Projecting Future Trends

The prediction of future actions based on current behavior is a cornerstone of data visualization. Much projection is based on regression analysis. The simplest regression analysis depends on two variables interconnected in a causal relationship. The first variable is considered independent and the second, dependent. Let's say you're looking at how long a dog attends a behavioral school and the number of times the dog chews up the furniture. As you analyze the data, you discover that there is a correlation between the length of the dog's training (the independent variable) and its behavior (the dependent variable): The longer the pet stays in the training, the less furniture destruction. Table 2.4 shows the raw data.

Table 2.4 Data for Regression Analysis

To get a better sense of how regression analysis works, Figure 2.2 shows the basic points plotted on a graph. As you can see, the points are slightly scattered across the grid. Because it involves only two variables, this type of projection is referred to as simple linear regression.

NOTE Some statisticians refer to the independent and dependent variables in regression analysis as exogenous and endogenous, respectively. Exogenous refers to something that was developed from external factors, whereas endogenous is defined as having an internal cause or origin.

Figure 2.2 The number of days training (the independent variable) is shown in the X axis and the number of dog bites (the dependent variable) in the Y.

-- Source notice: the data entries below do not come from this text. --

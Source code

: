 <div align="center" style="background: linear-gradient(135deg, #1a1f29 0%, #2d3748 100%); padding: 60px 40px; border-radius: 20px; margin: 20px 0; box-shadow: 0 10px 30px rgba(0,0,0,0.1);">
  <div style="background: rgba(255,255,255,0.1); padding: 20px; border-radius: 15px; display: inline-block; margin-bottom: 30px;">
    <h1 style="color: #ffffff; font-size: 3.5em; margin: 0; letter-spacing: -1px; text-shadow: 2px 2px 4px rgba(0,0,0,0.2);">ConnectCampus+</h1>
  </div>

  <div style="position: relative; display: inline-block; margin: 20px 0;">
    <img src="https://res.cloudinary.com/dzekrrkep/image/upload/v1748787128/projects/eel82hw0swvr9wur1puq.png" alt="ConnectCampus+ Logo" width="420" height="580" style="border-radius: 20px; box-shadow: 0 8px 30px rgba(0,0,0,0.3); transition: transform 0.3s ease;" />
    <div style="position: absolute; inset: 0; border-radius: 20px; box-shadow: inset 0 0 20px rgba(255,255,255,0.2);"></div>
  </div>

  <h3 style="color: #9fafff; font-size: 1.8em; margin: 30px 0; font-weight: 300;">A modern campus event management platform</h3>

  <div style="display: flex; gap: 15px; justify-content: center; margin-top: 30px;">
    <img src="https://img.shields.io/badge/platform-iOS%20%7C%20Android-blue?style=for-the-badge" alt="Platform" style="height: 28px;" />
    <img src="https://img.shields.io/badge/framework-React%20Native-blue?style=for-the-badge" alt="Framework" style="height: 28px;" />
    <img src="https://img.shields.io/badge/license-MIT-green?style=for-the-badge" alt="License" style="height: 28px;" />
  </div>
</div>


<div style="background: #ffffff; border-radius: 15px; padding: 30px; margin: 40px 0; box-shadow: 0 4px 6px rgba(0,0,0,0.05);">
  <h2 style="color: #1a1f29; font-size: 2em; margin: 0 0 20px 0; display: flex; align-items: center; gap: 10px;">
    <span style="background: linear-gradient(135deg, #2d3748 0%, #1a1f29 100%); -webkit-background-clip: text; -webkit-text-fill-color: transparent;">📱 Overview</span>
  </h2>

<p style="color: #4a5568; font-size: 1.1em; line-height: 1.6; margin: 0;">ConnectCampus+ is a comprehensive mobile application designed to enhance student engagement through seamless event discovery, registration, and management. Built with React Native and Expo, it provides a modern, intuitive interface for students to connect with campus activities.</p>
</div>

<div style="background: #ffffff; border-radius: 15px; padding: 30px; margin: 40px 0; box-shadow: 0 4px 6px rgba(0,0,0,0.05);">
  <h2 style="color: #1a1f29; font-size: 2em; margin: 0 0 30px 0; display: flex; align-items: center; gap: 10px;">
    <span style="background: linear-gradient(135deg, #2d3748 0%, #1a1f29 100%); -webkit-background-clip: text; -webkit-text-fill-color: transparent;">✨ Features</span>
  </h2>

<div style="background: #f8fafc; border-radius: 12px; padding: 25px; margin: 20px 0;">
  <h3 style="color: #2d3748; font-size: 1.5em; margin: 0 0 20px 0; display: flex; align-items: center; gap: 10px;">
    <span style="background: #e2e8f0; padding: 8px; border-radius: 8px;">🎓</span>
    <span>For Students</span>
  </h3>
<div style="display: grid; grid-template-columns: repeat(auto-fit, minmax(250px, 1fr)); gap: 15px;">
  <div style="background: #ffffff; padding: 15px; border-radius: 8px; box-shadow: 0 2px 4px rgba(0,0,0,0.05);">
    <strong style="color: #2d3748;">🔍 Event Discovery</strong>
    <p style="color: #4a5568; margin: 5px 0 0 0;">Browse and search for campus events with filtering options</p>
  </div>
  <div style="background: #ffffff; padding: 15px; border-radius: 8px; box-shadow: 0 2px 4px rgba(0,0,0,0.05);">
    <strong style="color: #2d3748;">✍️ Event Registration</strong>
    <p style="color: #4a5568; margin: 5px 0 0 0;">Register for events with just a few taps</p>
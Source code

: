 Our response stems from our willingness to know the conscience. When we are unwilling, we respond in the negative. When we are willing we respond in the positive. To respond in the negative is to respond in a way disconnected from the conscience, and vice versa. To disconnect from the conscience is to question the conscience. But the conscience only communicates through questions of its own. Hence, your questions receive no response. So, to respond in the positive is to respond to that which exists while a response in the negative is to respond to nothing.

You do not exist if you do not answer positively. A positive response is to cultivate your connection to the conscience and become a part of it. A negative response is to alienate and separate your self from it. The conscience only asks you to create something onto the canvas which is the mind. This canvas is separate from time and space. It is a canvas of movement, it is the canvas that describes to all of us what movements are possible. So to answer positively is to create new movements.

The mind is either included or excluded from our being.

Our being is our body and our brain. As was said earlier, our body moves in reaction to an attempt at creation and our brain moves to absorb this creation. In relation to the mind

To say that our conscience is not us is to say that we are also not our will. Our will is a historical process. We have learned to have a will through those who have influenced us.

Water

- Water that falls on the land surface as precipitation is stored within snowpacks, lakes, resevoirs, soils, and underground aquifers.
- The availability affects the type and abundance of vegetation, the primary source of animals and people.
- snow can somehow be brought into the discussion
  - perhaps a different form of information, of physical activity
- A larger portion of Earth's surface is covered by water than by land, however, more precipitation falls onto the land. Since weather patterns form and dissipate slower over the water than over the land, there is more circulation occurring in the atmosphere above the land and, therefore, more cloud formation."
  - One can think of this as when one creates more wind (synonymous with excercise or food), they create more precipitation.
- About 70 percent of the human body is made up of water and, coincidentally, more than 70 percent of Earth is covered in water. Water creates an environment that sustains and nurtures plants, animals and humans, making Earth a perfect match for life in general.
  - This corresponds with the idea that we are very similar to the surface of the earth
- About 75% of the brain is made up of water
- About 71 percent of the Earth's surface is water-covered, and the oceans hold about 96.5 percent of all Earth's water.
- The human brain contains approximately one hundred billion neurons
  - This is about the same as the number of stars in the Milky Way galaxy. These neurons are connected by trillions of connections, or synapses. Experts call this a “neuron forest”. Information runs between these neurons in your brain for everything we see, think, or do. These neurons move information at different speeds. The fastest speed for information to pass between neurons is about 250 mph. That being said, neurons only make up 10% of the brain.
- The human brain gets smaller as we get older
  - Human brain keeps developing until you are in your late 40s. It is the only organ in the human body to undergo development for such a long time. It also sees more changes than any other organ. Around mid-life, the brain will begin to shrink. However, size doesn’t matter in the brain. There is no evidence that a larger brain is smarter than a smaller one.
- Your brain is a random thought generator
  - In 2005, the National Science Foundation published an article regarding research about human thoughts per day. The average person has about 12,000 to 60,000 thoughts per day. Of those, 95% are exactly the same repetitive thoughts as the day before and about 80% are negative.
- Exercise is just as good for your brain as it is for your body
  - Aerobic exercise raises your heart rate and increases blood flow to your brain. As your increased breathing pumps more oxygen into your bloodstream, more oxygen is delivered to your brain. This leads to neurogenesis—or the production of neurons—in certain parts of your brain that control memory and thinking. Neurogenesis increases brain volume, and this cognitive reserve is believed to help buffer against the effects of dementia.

To clarify the data trend direction, a regression analysis formula is applied that plots a straight line to encapsulate the point distribution (see Figure 2.3). This trend line provides insight to the scattered point distribution—it's a great example of how data visualizations can be used for discovery and understanding.

Figure 2.3 When a linear progression formula is applied to the data, a straight trend line is indicated.

Of course, there won't always be a one-to-one relationship. It's axiomatic that correlation isn't causation. There are often other factors in the mix. However, narrowing the outside variables—such as limiting the study to one breed—increases the predictive possibilities.

REFERENCE The actual mathematics of regression analysis and other concepts covered in this chapter are outside the scope of this book. However, there are numerous online and offline tools to handle the heavy arithmetic lifting. To learn more about these tools and the techniques for using them, see Chapter 8.

Summary

The analysis of data is an integral aspect of its visualization. A wide range of mathematical and statistical techniques are available to examine both the individual informational components and their overall structure. Here are a few important points regarding the basics of data analysis:

· For the most part, data analysis is a numbers game and a core understanding of key mathematical concepts is necessary.

· The mean of a series of numbers is found by dividing the sum of the values by their number.

· The midpoint in a set of values is referred to as the median.

· To find the average distribution of your data, calculate its standard deviation.

· Special considerations—including a variation in the standard deviation, per capita calculations, and margin of error—must be kept in mind when analyzing data from a sample of a given population versus the entire population.

· Various techniques in data mining can be used to uncover current and predictive patterns. These techniques include associations, classifications, decision trees, clusters, and sequential patterning.

· Regression analysis looks at independent and dependent variables to determine trendlines of future behavior.